Hence, irrespective of people’s faith, Chettri said, GMC chooses to cremate the COVID dead.
“I am not sure how how the cremation process works in other districts, but in East Sikkim, all COVID deaths have been cremated at Jalipool. If a body was handed over to GMC, they have been cremated irrespective of their religion as Hindu, Buddhist, or Christian. Many communities in Sikkim, like the Rai and Subba, choose to bury the dead bodies, but even they have been cremated instead of opting for a burial,” said Chettri.
Sources in the state government say that since public safety is of utmost priority, even members of the Christian faith and the Rai-Limboo community abide by the state government protocol of cremating the dead.

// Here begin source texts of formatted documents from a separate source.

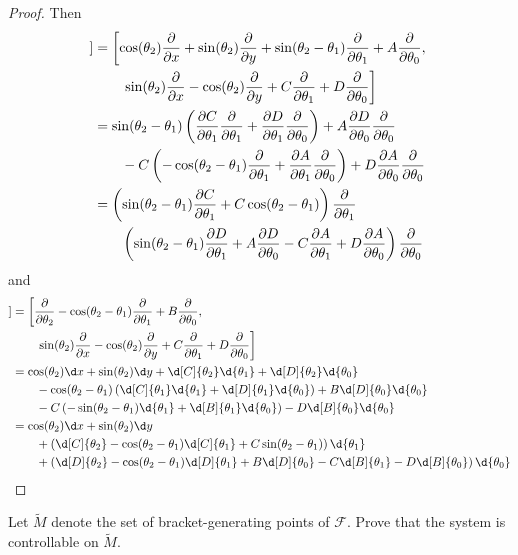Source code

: \documentclass{article}
\begin{document}
\begin{proof}
Then 
\begin{align*}
[X_1, [X_1, X_2]] & = \left[ \cos(\theta_2) \pder x  + \sin(\theta_2) \pder y  + \sin(\theta_2 - \theta_1)  \pder {\theta_1} + A \pder {\theta_0}, \right.
\\ & \quad \quad \left.  \sin(\theta_2) \pder x  - \cos(\theta_2) \pder y + C \pder {\theta_1} + D \pder {\theta_0} \right]
\\ & = \sin(\theta_2 - \theta_1) \left( \pder [C] {\theta_1} \pder {\theta_1} + \pder [D] {\theta_1} \pder {\theta_0} \right)
 + A \pder [D] {\theta_0} \pder {\theta_0}
\\ & \quad \quad - C \left( -\cos(\theta_2 - \theta_1) \pder {\theta_1} + \pder [A] {\theta_1} \pder {\theta_0} \right) + D \pder [A] {\theta_0} \pder {\theta_0}
\\ & = \left(  \sin(\theta_2 - \theta_1) \pder[C]{\theta_1} + C \cos(\theta_2 - \theta_1) \right)\pder {\theta_1}
\\ & \quad \quad \left( \sin(\theta_2 - \theta_1) \pder[D]{\theta_1} + A \pder[D]{\theta_0} - C \pder[A]{\theta_1} + D \pder[A]{\theta_0} \right) \pder {\theta_0}
\end{align*}
and
\begin{align*}
[X_2, [X_1, X_2]] & = \left[  \pder {\theta_2} - \cos(\theta_2 - \theta_1) \pder {\theta_1} + B \pder {\theta_0}  ,\right.
\\ & \quad \quad \left.  \sin(\theta_2) \pder x  - \cos(\theta_2) \pder y + C \pder {\theta_1} + D \pder {\theta_0} \right]
\\ & = \cos(\theta_2) \d x + \sin(\theta_2) \d y + \d[C]{\theta_2} \d{\theta_1} + \d[D]{\theta_2} \d{\theta_0}
\\ & \quad \quad -\cos(\theta_2 - \theta_1) \left(\d[C]{\theta_1} \d{\theta_1} + \d[D]{\theta_1} \d{\theta_0}\right) + B \d[D]{\theta_0} \d{\theta_0}
\\ & \quad \quad - C \left( -\sin(\theta_2 - \theta_1) \d{\theta_1} + \d[B]{\theta_1} \d{\theta_0} \right) - D \d[B]{\theta_0} \d{\theta_0}
\\ & = \cos(\theta_2) \d x + \sin(\theta_2) \d y 
\\ & \quad \quad + \left(\d[C]{\theta_2}  - \cos(\theta_2 - \theta_1) \d[C]{\theta_1} + C \sin(\theta_2 - \theta_1) \right) \d{\theta_1} 
\\ & \quad \quad + \left( \d[D]{\theta_2} - \cos(\theta_2 - \theta_1) \d[D]{\theta_1} + B \d[D]{\theta_0} - C \d[B]{\theta_1} - D \d[B]{\theta_0} \right) \d{\theta_0}
\end{align*}


\end{proof}


 Let $\widetilde M$ denote the set of bracket-generating points of $\mathcal F$. Prove that the system is controllable on $\widetilde M$.
\end{document}
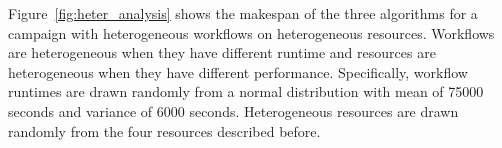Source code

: 

Figure~\ref{fig:heter_analysis} shows the makespan of the three algorithms for 
a campaign with heterogeneous workflows on heterogeneous resources. Workflows 
are heterogeneous when they have different runtime and resources are 
heterogeneous when they have different performance. Specifically, workflow 
runtimes are drawn randomly from a normal distribution with mean of 75000 
seconds and variance of 6000 seconds. Heterogeneous resources are drawn 
randomly from the four resources described before.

The particular family from Bihar, who demanded a burial following national guidelines, belonged to the Muslim faith. The request was denied as Sikkim does not have a dedicated COVID burial ground.
The only Muslim burial ground is in Arithang near Ghonday Jhora, prone to landslides during the monsoons. As the area is densely populated, COVID burials are prohibited there. The Singtam burial ground is situated in a densely populated area. Even the Adampool burial ground does not accept COVID 19 victims.
The government had proposed a COVID-19 burial ground in Bulbuley, a forest reserve above Gangtok, but it was opposed by locals.
A top Sikkim government source said that they cannot make an exception for one family when all citizens follow the state government protocols. “It will create communal disharmony if we allow one burial against all others that were denied,” he said.
Another official highlighted the logistical challenges involved in sending one body to Bihar. “We have to follow protocols, send GMC staff and police escort all they way for one family. It will put those officials in danger of contracting the virus. We have a dedicated ambulance to ferry the COVID dead bodies, and to give that for the Bihar resident would have been an issue.”
A senior member of the Muslim community said, “Initially, the son of the deceased had agreed to cremate his father, but others in the community insisted on a burial for him. We understand that even Christians, Rais or Limboos are getting cremated, as the ideal solution is cremation. But thankfully, the Bihar government intervened and took the responsibility of ferrying the body to Kishanganj. Burial for one person would have broken the state protocol.”